### Exercise directions:
Please read the records below and return each line holding the string "that".

### Record excerpts:
>>>

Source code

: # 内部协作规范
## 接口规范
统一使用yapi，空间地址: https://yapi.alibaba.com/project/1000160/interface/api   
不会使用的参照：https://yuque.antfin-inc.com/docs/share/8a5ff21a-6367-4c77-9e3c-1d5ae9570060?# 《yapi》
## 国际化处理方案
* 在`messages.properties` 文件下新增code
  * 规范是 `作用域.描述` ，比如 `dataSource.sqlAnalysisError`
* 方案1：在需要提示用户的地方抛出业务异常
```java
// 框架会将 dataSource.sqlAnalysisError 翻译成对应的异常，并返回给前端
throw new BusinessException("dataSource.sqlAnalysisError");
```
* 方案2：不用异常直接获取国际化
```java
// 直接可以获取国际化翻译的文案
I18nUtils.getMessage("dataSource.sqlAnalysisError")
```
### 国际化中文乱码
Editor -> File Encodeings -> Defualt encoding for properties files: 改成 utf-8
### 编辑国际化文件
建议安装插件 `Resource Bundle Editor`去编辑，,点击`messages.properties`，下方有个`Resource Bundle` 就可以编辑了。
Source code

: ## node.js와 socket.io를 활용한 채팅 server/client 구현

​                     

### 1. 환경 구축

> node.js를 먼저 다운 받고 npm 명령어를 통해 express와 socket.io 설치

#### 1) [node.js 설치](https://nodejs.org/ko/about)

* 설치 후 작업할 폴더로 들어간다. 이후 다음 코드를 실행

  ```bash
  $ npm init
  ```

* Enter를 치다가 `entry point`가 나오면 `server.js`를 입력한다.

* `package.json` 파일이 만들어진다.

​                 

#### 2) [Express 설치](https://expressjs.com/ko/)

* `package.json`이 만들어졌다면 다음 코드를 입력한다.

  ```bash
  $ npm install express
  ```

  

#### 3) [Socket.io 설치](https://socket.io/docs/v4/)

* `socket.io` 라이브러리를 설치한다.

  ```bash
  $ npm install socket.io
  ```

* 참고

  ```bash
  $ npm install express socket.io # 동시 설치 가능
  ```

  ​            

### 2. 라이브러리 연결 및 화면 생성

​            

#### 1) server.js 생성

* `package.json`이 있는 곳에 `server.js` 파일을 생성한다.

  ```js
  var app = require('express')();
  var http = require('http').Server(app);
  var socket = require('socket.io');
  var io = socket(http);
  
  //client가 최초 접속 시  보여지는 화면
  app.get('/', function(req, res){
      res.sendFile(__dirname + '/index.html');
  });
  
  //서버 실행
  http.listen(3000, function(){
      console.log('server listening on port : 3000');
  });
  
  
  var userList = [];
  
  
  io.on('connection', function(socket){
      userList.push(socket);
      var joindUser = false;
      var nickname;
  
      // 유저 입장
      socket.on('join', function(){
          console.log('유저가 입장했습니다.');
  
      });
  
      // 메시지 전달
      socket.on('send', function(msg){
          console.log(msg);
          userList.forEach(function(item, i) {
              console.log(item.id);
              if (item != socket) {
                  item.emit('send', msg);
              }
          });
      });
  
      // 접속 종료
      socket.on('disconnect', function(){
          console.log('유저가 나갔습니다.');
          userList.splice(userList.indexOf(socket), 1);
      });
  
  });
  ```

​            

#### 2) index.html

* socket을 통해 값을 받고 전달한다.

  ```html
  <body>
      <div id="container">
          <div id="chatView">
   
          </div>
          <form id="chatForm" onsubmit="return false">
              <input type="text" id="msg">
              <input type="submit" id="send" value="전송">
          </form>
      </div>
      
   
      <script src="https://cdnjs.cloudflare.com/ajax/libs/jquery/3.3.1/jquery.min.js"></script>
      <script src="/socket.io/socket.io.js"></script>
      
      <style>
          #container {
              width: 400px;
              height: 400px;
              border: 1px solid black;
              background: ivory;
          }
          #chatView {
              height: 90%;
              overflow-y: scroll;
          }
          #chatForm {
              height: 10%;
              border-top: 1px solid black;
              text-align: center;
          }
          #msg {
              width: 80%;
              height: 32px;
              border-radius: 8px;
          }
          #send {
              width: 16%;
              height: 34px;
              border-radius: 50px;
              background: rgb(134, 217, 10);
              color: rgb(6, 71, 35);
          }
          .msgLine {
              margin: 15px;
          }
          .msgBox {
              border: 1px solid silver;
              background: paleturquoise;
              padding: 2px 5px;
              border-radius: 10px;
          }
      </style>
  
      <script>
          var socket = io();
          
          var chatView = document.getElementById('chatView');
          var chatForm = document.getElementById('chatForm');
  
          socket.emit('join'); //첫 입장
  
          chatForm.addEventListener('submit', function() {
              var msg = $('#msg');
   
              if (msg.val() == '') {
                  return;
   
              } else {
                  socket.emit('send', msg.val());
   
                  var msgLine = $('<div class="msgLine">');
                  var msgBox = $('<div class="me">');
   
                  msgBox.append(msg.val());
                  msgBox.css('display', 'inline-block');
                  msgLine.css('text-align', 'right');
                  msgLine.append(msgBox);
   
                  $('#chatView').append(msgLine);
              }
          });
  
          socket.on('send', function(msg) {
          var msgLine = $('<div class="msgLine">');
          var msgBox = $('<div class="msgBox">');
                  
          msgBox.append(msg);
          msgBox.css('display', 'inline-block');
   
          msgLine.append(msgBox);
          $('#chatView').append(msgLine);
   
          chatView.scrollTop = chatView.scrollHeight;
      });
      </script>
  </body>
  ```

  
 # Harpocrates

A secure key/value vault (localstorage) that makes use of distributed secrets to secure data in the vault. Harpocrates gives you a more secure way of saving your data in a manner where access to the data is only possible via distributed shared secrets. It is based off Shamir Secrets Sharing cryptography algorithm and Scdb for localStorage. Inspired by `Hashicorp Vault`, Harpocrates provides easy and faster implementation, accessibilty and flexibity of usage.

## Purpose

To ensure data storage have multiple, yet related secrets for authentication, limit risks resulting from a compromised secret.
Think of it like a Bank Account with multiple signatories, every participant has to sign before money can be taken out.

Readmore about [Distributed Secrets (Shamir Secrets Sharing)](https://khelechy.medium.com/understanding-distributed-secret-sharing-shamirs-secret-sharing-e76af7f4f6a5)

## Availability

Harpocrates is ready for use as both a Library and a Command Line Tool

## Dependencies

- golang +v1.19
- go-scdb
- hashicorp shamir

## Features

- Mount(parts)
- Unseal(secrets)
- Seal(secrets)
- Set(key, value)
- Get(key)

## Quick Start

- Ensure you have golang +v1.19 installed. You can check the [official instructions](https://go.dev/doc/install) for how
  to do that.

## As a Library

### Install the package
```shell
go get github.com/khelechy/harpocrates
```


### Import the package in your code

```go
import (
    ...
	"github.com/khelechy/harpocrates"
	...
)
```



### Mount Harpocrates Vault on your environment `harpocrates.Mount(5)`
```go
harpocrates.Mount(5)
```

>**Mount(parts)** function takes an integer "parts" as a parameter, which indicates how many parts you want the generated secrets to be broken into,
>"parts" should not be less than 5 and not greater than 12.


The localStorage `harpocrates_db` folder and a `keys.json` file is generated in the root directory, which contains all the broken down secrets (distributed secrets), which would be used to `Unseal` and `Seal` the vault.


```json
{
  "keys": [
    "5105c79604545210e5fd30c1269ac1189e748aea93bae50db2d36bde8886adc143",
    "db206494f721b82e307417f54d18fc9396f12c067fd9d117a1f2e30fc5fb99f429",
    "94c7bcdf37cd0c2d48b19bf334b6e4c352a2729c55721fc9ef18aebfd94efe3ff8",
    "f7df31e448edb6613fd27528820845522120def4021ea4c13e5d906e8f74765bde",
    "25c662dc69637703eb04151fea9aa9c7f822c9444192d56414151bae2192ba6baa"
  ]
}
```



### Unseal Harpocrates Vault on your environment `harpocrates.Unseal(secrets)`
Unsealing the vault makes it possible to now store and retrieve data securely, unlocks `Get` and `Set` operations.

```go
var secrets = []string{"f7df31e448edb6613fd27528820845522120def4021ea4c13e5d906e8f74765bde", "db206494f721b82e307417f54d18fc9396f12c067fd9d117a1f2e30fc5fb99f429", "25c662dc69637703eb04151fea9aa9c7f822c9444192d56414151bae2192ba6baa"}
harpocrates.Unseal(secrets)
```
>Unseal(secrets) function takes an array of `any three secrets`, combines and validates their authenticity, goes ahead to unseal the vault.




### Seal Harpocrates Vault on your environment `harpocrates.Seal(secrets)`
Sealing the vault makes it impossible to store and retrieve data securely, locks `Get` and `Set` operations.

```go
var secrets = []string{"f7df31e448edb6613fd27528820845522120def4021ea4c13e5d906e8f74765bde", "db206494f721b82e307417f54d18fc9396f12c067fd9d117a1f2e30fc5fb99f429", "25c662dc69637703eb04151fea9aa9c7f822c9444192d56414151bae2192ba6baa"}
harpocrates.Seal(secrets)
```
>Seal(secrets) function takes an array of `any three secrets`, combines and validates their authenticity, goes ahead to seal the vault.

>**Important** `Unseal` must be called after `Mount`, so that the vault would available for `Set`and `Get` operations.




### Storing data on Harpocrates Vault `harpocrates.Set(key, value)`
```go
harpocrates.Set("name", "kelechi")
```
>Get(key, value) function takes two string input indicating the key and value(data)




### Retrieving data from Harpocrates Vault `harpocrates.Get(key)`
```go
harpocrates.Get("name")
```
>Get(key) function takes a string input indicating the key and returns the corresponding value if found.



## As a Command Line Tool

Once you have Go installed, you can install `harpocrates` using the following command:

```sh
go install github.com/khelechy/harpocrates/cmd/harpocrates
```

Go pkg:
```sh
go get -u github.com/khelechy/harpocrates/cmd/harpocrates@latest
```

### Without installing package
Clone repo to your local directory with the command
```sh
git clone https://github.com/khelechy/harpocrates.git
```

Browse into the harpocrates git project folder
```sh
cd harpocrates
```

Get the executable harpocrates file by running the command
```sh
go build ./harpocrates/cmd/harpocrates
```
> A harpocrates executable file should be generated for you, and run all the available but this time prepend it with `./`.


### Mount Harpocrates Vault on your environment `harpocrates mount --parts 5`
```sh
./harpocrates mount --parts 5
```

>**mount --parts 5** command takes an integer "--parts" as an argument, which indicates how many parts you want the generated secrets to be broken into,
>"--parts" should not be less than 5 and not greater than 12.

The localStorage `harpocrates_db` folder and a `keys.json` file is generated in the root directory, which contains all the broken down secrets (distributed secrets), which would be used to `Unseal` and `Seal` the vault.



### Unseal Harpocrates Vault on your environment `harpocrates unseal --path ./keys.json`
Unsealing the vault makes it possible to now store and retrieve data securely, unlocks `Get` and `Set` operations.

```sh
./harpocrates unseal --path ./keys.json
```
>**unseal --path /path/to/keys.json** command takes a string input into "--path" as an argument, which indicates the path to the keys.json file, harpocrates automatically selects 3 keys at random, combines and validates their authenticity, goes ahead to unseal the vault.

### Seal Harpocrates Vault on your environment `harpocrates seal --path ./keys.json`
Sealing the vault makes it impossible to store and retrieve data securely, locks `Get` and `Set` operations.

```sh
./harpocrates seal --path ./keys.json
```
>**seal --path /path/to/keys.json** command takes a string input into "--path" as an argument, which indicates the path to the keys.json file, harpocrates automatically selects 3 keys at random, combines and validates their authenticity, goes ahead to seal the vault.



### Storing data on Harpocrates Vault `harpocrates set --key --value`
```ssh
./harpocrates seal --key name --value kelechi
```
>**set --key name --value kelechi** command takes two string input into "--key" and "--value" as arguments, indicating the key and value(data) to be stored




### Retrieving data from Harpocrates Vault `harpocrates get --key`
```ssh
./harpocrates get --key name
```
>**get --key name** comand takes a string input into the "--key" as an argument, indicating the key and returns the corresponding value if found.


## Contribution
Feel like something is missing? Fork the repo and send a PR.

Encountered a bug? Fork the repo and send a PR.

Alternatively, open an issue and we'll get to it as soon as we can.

<<<

### Solution to the problem:
A secure key/value vault (localstorage) that makes use of distributed secrets to secure data in the vault. Harpocrates gives you a more secure way of saving your data in a manner where access to the data is only possible via distributed shared secrets. It is based off Shamir Secrets Sharing cryptography algorithm and Scdb for localStorage. Inspired by `Hashicorp Vault`, Harpocrates provides easy and faster implementation, accessibilty and flexibity of usage.
  to do that.
>**Important** `Unseal` must be called after `Mount`, so that the vault would available for `Set`and `Get` operations.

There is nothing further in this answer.